- Directed by: Matthew and Barnaby O'Connor
- Starring: Alex Price Molly Ryman Steve Malone Dave Fatta Jennifer Wilson McGuire Jennie Russo
- Music by: Sam Taylor Mark Dubin Darren Morrison Ron Bowdery L*A*W Simon Bell Olav Larson Ira Marlowe KC Beck
- Release date: May 5, 2010;
- Running time: 71 minutes
- Country: United States
- Language: English
- Budget: $10,000

= A Horse with No Name (film) =

A Horse with No Name is an independently produced feature film by Matthew and Barnaby O'Connor. Its two key distinguishing factors are the budget, which was $10,000 (considered very small by Hollywood standards) and the fact the film was written as it was made - something none of the actors in the film knew was happening. As far as the cast were aware the script had already been written and they would receive dialogue on the day to 'keep it fresh'. This whole process was documented in the feature length behind the scenes documentary '13 States' which was described by one review as 'behind the scenes carnage the likes of which you have never seen before'.

==Plot==
In the opening scenes of the film, a down and out DJ, Vince Vinyl (Alex Price) meets Sophie (Molly Ryman), a high society American girl, in a New York cafe. The two of them unexpectedly hit it off and after deciding to spend the day together develop a tentative friendship. These New York scenes are inter cut with scenes of Vince traveling across the U.S. at a much later date. His travel companion is Randy the trucker (Steve Malone), who he has been forced to hitch a ride with against his will. As the film progresses, it shows how the friendship between Vince and Sophie develops into something deeper before Sophie is forced to return to her home in Los Angeles. It is this that inspires Vince's epic trans-American journey.

==Production==
As the behind the scenes documentary 13 States shows, production of the film was plagued with difficulties, with several instances where the filmmakers appear close to collapsing from exhaustion and stress. This was mainly due to the fact there was no script and the filmmakers were trying to keep this a secret from the other people involved in the production. Many of the actresses they approached initially were wary of becoming involved, perhaps because they sensed that all may not be what it appeared. Aside from this, the production was very underfunded, given the notoriously expensive costs of living and working in New York City. In the end, all internal scenes were actually shot in Syracuse, some 300 miles from the city (but still part of New York State) as costs of hiring locations within the city proved prohibitively expensive.

==Soundtrack==
Despite the low budget nature of the film, a number of well known musicians contributed their music to the film and documentary. The opening song 'Do you like it?' by Sam Taylor, who was inducted into the Arizona Blues Hall Of Fame in 1997 is one example. Others include Ronald I. Becker (1985–present), also known as "KC Beck", a US Soldier turned country singer who features 'That's Just Me' as the title track for the documentary. Perhaps in keeping with the spirit of the production, all musicians contributed tracks on a deferred payment basis, where the musicians are not paid until the film has been sold and recouped its costs.

==Controversy==
Advanced previews of the film and the documentary were privately screened at the Cannes Film Festival in 2008 to a mixed reception. Some considered it a modest triumph of independent film making. Acclaim for the film was not universal however. Lloyd Simandl wrote "To some professionals it may actually be offensive as it prides itself on no script... That may be funny to some but to most in this business it is not." He went on to describe the two directors as "a bunch of goof offs laughing [at] the fact that they have no script, no money ... and likely no talent."

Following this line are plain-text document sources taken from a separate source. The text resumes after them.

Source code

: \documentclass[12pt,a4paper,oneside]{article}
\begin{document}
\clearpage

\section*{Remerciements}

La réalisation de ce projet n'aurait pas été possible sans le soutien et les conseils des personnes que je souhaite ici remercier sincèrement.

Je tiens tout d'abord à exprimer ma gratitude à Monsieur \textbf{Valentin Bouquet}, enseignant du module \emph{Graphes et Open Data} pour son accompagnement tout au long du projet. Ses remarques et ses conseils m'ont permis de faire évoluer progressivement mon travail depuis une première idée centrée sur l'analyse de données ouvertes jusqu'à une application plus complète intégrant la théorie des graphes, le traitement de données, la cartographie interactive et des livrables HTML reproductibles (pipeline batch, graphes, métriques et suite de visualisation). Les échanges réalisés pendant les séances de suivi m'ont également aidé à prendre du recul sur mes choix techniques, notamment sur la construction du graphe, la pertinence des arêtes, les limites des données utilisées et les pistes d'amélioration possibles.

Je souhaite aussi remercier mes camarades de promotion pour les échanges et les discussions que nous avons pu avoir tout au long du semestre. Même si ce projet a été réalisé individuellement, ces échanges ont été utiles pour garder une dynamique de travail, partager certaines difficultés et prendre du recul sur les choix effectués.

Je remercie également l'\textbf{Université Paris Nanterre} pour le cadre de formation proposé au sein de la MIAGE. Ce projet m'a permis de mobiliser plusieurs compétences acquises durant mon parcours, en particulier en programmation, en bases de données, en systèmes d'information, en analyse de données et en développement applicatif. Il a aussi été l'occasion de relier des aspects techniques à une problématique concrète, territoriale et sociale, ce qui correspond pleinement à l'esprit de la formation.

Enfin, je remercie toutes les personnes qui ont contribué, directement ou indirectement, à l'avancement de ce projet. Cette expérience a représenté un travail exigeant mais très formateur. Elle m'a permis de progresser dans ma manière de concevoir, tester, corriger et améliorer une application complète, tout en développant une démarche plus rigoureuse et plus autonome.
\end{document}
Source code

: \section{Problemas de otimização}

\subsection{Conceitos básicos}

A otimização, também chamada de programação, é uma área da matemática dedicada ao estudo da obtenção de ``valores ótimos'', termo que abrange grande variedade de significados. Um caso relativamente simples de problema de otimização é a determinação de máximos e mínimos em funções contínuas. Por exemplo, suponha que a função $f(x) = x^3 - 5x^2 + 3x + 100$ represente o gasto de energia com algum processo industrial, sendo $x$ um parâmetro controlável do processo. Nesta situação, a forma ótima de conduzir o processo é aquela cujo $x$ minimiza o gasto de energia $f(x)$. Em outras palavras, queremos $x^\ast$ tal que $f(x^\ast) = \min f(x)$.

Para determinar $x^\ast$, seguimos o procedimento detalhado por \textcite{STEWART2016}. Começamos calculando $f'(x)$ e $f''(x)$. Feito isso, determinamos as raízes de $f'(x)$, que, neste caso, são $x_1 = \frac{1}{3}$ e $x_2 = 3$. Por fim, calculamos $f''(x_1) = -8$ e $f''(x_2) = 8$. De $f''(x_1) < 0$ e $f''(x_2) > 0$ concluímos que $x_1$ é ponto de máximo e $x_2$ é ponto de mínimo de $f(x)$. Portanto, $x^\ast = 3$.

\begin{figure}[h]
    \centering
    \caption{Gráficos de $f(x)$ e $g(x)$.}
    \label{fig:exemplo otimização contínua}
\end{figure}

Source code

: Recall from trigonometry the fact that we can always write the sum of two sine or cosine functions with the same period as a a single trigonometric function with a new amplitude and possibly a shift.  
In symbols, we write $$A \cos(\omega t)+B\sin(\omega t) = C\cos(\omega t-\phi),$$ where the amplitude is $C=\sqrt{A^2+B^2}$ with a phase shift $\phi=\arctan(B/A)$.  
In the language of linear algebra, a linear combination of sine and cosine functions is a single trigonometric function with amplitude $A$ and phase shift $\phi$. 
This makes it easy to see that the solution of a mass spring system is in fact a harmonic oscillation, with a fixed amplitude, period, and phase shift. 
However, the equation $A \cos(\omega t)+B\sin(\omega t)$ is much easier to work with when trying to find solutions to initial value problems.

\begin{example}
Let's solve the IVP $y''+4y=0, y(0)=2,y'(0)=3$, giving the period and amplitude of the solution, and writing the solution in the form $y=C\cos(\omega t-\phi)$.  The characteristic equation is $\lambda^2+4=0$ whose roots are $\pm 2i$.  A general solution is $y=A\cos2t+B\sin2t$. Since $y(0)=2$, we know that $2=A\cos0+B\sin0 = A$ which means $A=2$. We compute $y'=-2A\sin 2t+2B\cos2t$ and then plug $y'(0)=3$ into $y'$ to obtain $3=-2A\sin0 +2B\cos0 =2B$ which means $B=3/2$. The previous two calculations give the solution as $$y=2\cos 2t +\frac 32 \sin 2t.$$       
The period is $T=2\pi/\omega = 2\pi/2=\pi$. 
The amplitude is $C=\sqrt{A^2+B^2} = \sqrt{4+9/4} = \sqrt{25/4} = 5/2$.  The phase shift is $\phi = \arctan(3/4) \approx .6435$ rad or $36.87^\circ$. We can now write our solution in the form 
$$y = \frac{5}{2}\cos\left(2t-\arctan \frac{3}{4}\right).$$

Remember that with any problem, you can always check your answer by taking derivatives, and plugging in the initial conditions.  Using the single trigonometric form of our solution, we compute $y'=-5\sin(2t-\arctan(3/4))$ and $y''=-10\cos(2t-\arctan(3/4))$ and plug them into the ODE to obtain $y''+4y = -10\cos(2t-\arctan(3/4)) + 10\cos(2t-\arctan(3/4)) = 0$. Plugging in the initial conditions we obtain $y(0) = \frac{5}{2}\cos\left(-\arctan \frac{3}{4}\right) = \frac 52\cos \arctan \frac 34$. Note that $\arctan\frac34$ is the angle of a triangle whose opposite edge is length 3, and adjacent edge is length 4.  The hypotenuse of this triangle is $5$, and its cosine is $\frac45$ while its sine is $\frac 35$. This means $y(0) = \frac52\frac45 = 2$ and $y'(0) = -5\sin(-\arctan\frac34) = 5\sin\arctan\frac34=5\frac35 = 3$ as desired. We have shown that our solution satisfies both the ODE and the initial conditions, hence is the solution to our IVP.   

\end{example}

Not everyone shared this view however. The 'making of' documentary '13 States' was described by DOF 4:13 Productions as, "The definitive American Road Trip, a script that wasn’t and behind the scenes carnage the likes of which you have never seen before", most notably for how it captured the whole experience.

==Cast==
The two leads of the film, Alex Price and Molly Ryman went on to have successful acting careers.

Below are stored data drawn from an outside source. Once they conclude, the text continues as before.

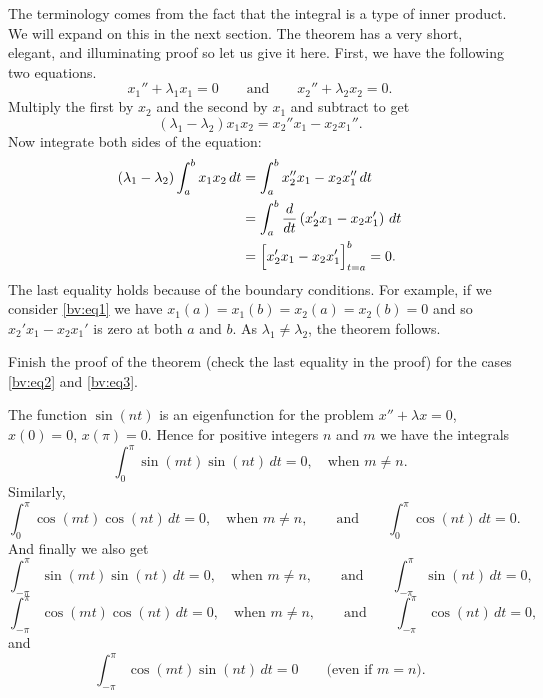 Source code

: The terminology comes from the fact that the integral is a type of
inner product.  We will expand on this in the next section.  The theorem
has a very short, elegant, and illuminating proof so let us give it here.
First, we have the following two equations.
\begin{equation*}
x_1'' + \lambda_1 x_1 = 0
\qquad \text{and} \qquad
x_2'' + \lambda_2 x_2 = 0.
\end{equation*}
Multiply the first by $x_2$ and the second by $x_1$ and subtract to get
\begin{equation*}
(\lambda_1 - \lambda_2) x_1 x_2 = x_2'' x_1 - x_2 x_1'' .
\end{equation*}
Now integrate both sides of the equation:
\begin{equation*}
\begin{split}
(\lambda_1 - \lambda_2) \int_a^b x_1 x_2 \,dt
& =
\int_a^b x_2'' x_1 - x_2 x_1'' \,dt \\
& =
\int_a^b \frac{d}{dt} \left( x_2' x_1 - x_2 x_1' \right) \,dt \\
& =
\Bigl[ x_2' x_1 - x_2 x_1' \Bigr]_{t=a}^b
= 0 .
\end{split}
\end{equation*}
The last equality holds because of the boundary conditions.  For example, if
we consider \eqref{bv:eq1} we have $x_1(a) = x_1(b) = x_2(a) = x_2(b) = 0$
and so $x_2' x_1 - x_2 x_1'$ is zero at both $a$ and $b$.
As $\lambda_1 \not= \lambda_2$, the theorem follows.

\begin{exercise}[easy]
Finish the proof of the theorem (check the last equality in the proof) for the cases
\eqref{bv:eq2} and \eqref{bv:eq3}.
\end{exercise}

The function $\sin (n t)$ is an eigenfunction for the problem
$x''+\lambda x = 0$, $x(0) = 0$, $x(\pi) = 0$. 
Hence for positive
integers $n$ and $m$ we have the integrals
\begin{equation*}
\int_{0}^\pi \sin (mt) \sin (nt) \,dt = 0 ,
\quad
\text{when } m \not = n.
\end{equation*}
Similarly,
\begin{equation*}
\int_{0}^\pi \cos (mt) \cos (nt) \,dt = 0 ,
\quad
\text{when } m \not = n,
\qquad \text{and} \qquad
\int_{0}^\pi  \cos (nt) \,dt = 0 .
\end{equation*}
And finally we also get
\begin{equation*}
\int_{-\pi}^\pi \sin (mt) \sin (nt) \,dt = 0 ,
\quad
\text{when } m \not = n, 
\qquad \text{and} \qquad
\int_{-\pi}^\pi  \sin (nt) \,dt = 0 ,
\end{equation*}
\begin{equation*}
\int_{-\pi}^\pi \cos (mt) \cos (nt) \,dt = 0 ,
\quad
\text{when } m \not = n,
\qquad \text{and} \qquad
\int_{-\pi}^\pi  \cos (nt) \,dt = 0 ,
\end{equation*}
and
\begin{equation*}
\int_{-\pi}^\pi \cos (mt) \sin (nt) \,dt = 0 
\qquad \text{(even if $m=n$).}
\end{equation*}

Alex Price starred in several high-end TV productions and films including Dr. Who, Father Brown, Storage 24 and Penny Dreadful before landing a career-defining role as Lucius Malfoy in the Harry Potter stage productions. Over a period of 4 years, he starred in the play first in London and then on Broadway in New York.

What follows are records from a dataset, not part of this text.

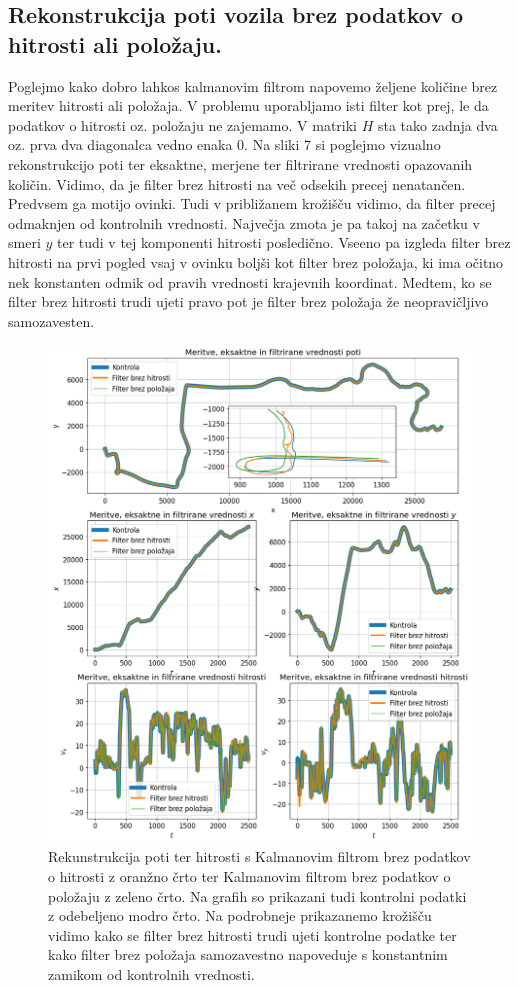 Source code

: \documentclass[slovene,11pt,a4paper]{article}
\begin{document}
\subsection{Rekonstrukcija poti vozila brez podatkov o hitrosti ali položaju.}

Poglejmo kako dobro lahkos kalmanovim filtrom napovemo željene količine brez meritev hitrosti ali položaja. V problemu uporabljamo isti filter kot prej, le da podatkov o hitrosti oz. položaju ne zajemamo. V matriki $H$ sta tako zadnja dva oz. prva dva diagonalca vedno enaka 0. Na sliki 7 si poglejmo vizualno rekonstrukcijo poti ter eksaktne, merjene ter filtrirane vrednosti opazovanih količin. Vidimo, da je filter brez hitrosti na več odsekih precej nenatančen. Predvsem ga motijo ovinki. Tudi v približanem krožišču vidimo, da filter precej odmaknjen od kontrolnih vrednosti. Največja zmota je pa takoj na začetku v smeri $y$ ter tudi v tej komponenti hitrosti posledično. Vseeno pa izgleda filter brez hitrosti na prvi pogled vsaj v ovinku boljši kot filter brez položaja, ki ima očitno nek konstanten odmik od pravih vrednosti krajevnih koordinat. Medtem, ko se filter brez hitrosti trudi ujeti pravo pot je filter brez položaja že neopravičljivo samozavesten.

\begin{figure}[h!]
\centering
\includegraphics[width=14cm]{slika7.png}
\caption{Rekunstrukcija poti ter hitrosti s Kalmanovim filtrom brez podatkov o hitrosti z oranžno črto ter Kalmanovim filtrom brez podatkov o položaju z zeleno črto. Na grafih so prikazani tudi kontrolni podatki z odebeljeno modro črto. Na podrobneje prikazanemo krožišču vidimo kako se filter brez hitrosti trudi ujeti kontrolne podatke ter kako filter brez položaja samozavestno napoveduje s konstantnim zamikom od kontrolnih vrednosti.}
\end{figure}
\end{document}

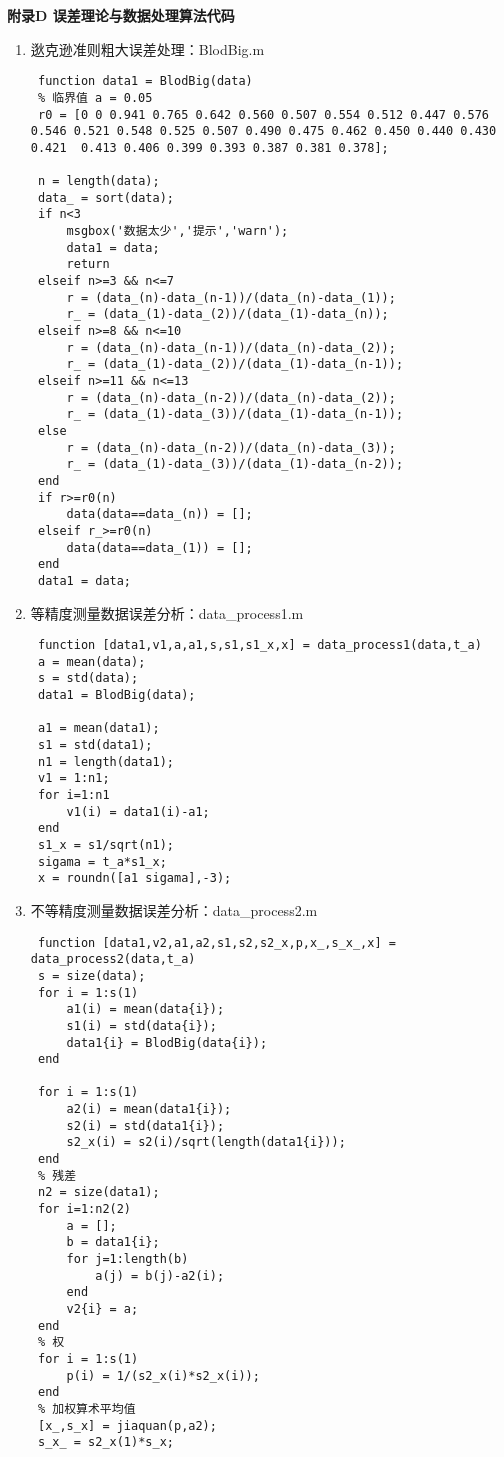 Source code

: \newpage
\begin{center}
	\textbf{附录D 误差理论与数据处理算法代码}
\end{center}
\begin{enumerate}
	\item 逖克逊准则粗大误差处理：BlodBig.m
	\begin{lstlisting}
 function data1 = BlodBig(data)
 % 临界值 a = 0.05
 r0 = [0 0 0.941 0.765 0.642 0.560 0.507 0.554 0.512 0.447 0.576 0.546 0.521 0.548 0.525 0.507 0.490 0.475 0.462 0.450 0.440 0.430 0.421  0.413 0.406 0.399 0.393 0.387 0.381 0.378];
 
 n = length(data);
 data_ = sort(data);
 if n<3
     msgbox('数据太少','提示','warn');
     data1 = data;
     return
 elseif n>=3 && n<=7
     r = (data_(n)-data_(n-1))/(data_(n)-data_(1));
     r_ = (data_(1)-data_(2))/(data_(1)-data_(n));
 elseif n>=8 && n<=10
     r = (data_(n)-data_(n-1))/(data_(n)-data_(2));
     r_ = (data_(1)-data_(2))/(data_(1)-data_(n-1));
 elseif n>=11 && n<=13
     r = (data_(n)-data_(n-2))/(data_(n)-data_(2));
     r_ = (data_(1)-data_(3))/(data_(1)-data_(n-1));
 else
     r = (data_(n)-data_(n-2))/(data_(n)-data_(3));
     r_ = (data_(1)-data_(3))/(data_(1)-data_(n-2));
 end
 if r>=r0(n)
     data(data==data_(n)) = [];
 elseif r_>=r0(n)
     data(data==data_(1)) = [];
 end
 data1 = data;\end{lstlisting}
	\item 等精度测量数据误差分析：data\_process1.m
	\begin{lstlisting}
 function [data1,v1,a,a1,s,s1,s1_x,x] = data_process1(data,t_a)
 a = mean(data);
 s = std(data);
 data1 = BlodBig(data);
 
 a1 = mean(data1);
 s1 = std(data1);
 n1 = length(data1);
 v1 = 1:n1;
 for i=1:n1
     v1(i) = data1(i)-a1;
 end
 s1_x = s1/sqrt(n1);
 sigama = t_a*s1_x;
 x = roundn([a1 sigama],-3);\end{lstlisting}
	\item 不等精度测量数据误差分析：data\_process2.m
	\begin{lstlisting}
 function [data1,v2,a1,a2,s1,s2,s2_x,p,x_,s_x_,x] = data_process2(data,t_a)
 s = size(data);
 for i = 1:s(1)
     a1(i) = mean(data{i});
     s1(i) = std(data{i});
     data1{i} = BlodBig(data{i});
 end
 
 for i = 1:s(1)
     a2(i) = mean(data1{i});
     s2(i) = std(data1{i});
     s2_x(i) = s2(i)/sqrt(length(data1{i}));
 end
 % 残差
 n2 = size(data1);
 for i=1:n2(2)
     a = [];
     b = data1{i};
     for j=1:length(b)
         a(j) = b(j)-a2(i);
     end
     v2{i} = a;
 end
 % 权
 for i = 1:s(1)
     p(i) = 1/(s2_x(i)*s2_x(i));
 end
 % 加权算术平均值
 [x_,s_x] = jiaquan(p,a2);
 s_x_ = s2_x(1)*s_x;
 

\end{lstlisting}
\end{enumerate}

Molly Ryman similarly landed several roles in a number of films and TV shows including Hurricane Bianca which was acquired by Netflix in 2019.

==Crew==
The O'Connor brothers, building on the experience of making the behind-the-scenes documentary "13 States", switched from narrative films to documentaries and went on to produce and direct a number of feature documentaries including most notably "The Pickup Game", which was acquired by the U.S. networks Starz after a run at a number of prestigious documentary festivals including Toronto's Hot Docs and New York's DOC NYC.